The Rittenhouse Review

A Philadelphia Journal of Politics, Finance, Ethics, and Culture


Friday, December 31, 2004  

JOHN PODHORETZ IS SO WRONG
Crankiness Runs in the Family

New York Post columnist John Podhoretz, known around these parts as Podhoretz the Lesser, is all a-crank because everybody’s picking on President Four-Day Delay.

In today’s paper Podhoretz offers a few doodlings about the Sumatra earthquake and tsunami (“It’s About the Tragedy -- Not More Bush-Bashing”):

[A]t this moment, the United States is not the issue.

The foreign-aid budget of the United States is not the issue.

Our government should not be the focal point of the discussion right now.

These paragraphs include the beginnings of thoughts that, if expanded by a larger mind, might be defensible, but then Podhoretz goes haywire:

Don’t we owe the dead, dying[,] and injured the minimal grace not to convert their suffering into a chat-show segment -- the latest left-right clash over the Bush presidency?

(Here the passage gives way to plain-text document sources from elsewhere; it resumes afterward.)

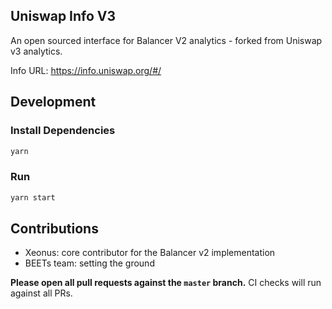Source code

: ## Uniswap Info V3

An open sourced interface for Balancer V2 analytics - forked from Uniswap v3 analytics.

Info URL: https://info.uniswap.org/#/

## Development

### Install Dependencies

```bash
yarn
```

### Run

```bash
yarn start
```

## Contributions
- Xeonus: core contributor for the Balancer v2 implementation
- BEETs team: setting the ground

**Please open all pull requests against the `master` branch.**
CI checks will run against all PRs.
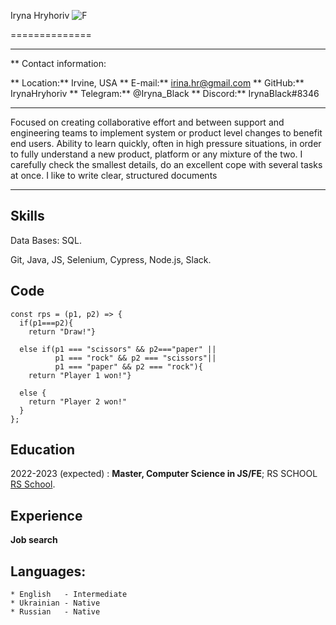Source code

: Iryna Hryhoriv           ![F](/Users/ywko/RS_S/Hello.png)

==============

---------------------     ---------------------

** Contact information:

** Location:**  Irvine, USA
** E-mail:**    irina.hr@gmail.com
** GitHub:**    IrynaHryhoriv
** Telegram:** @Iryna_Black
** Discord:**   IrynaBlack#8346

---------------------     ----------------------
Focused on creating collaborative effort and between support and engineering teams to implement system
or product level changes to benefit end users. Ability to learn quickly, often in high pressure situations, in
order to fully understand a new product, platform or any mixture of the two.
I carefully check the smallest details, do an excellent cope with several tasks at once. I like to write clear,
structured documents
_____________________     ______________________
Skills
------
Data Bases: SQL.

Git, Java, JS, Selenium, Cypress, Node.js, Slack.

Code 
----
```
const rps = (p1, p2) => {
  if(p1===p2){
    return "Draw!"}
  
  else if(p1 === "scissors" && p2==="paper" ||
          p1 === "rock" && p2 === "scissors"|| 
          p1 === "paper" && p2 === "rock"){
    return "Player 1 won!"}
  
  else {
    return "Player 2 won!"
  }
};
```

Education
---------

2022-2023 (expected)
:   **Master, Computer Science in JS/FE**; RS SCHOOL [RS School](https://rs.school/).

Experience
----------
**Job search**

Languages:
----------
    * English   - Intermediate
    * Ukrainian - Native
    * Russian   - Native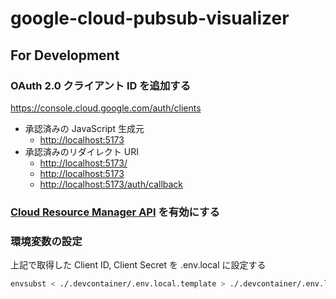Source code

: # google-cloud-pubsub-visualizer

## For Development

### OAuth 2.0 クライアント ID を追加する

<https://console.cloud.google.com/auth/clients>

- 承認済みの JavaScript 生成元
  - <http://localhost:5173>
- 承認済みのリダイレクト URI
  - <http://localhost:5173/>
  - <http://localhost:5173>
  - <http://localhost:5173/auth/callback>

### [Cloud Resource Manager API](https://console.cloud.google.com/marketplace/product/google/cloudresourcemanager.googleapis.com) を有効にする

### 環境変数の設定

上記で取得した Client ID, Client Secret を .env.local に設定する

```sh
envsubst < ./.devcontainer/.env.local.template > ./.devcontainer/.env.local
```
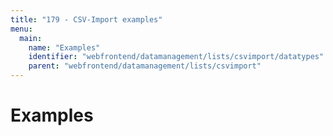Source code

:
 ```yaml
---
title: "179 - CSV-Import examples"
menu:
  main:
    name: "Examples"
    identifier: "webfrontend/datamanagement/lists/csvimport/datatypes"
    parent: "webfrontend/datamanagement/lists/csvimport"
---
```

# Examples


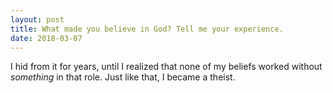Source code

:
 ```yaml
---
layout: post
title: What made you believe in God? Tell me your experience.
date: 2018-03-07
---
```


<p>I hid from it for years, until I realized that none of my beliefs worked without <i>something</i> in that role. Just like that, I became a theist.</p>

The “left-right clash” to which the Lesser refers consists, of course, in the left exploiting “this cataclysm as little more than cheap debate fodder about the nature and character of the United States, its president and its citizens.” And a Bush supporter cannot honestly whine about “the clash” when the president sends his little brother on such a critical mission.

From there it’s just a quick step into righteous indignation and ignorance:

Development aid is the blanket term for American grant money handed out to other countries, supposedly to help their economies grow. Development aid has nothing -- nothing -- to do with what has happened.

The aid at issue now is disaster relief.

These statements are so patently and astonishingly untrue it’s difficult to imagine how it made its way into print. Oh, wait, we’re talking about the Post.

Granted, the earthquake and subsequent tsunami did not result from development aid or the paucity thereof, but the extent of the destruction has everything to do with the region’s underdeveloped status. To cite only a few factors: Flimsy housing, large segments of the population crowded in squalid conditions in low-lying coastal areas, primitive livelihoods so easily shattered, inadequate infrastructure, and, apparently, no warning system.

“Disaster relief” barely begins to describe the efforts ahead in the most-affected countries. Before long the focus will have moved on to disease prevention and containment (at best), and after that to reconstruction of the devastated areas.

Reconstruction. That sounds an awful lot like development to me. To Podhoretz I’m sure it sounds like fighting words.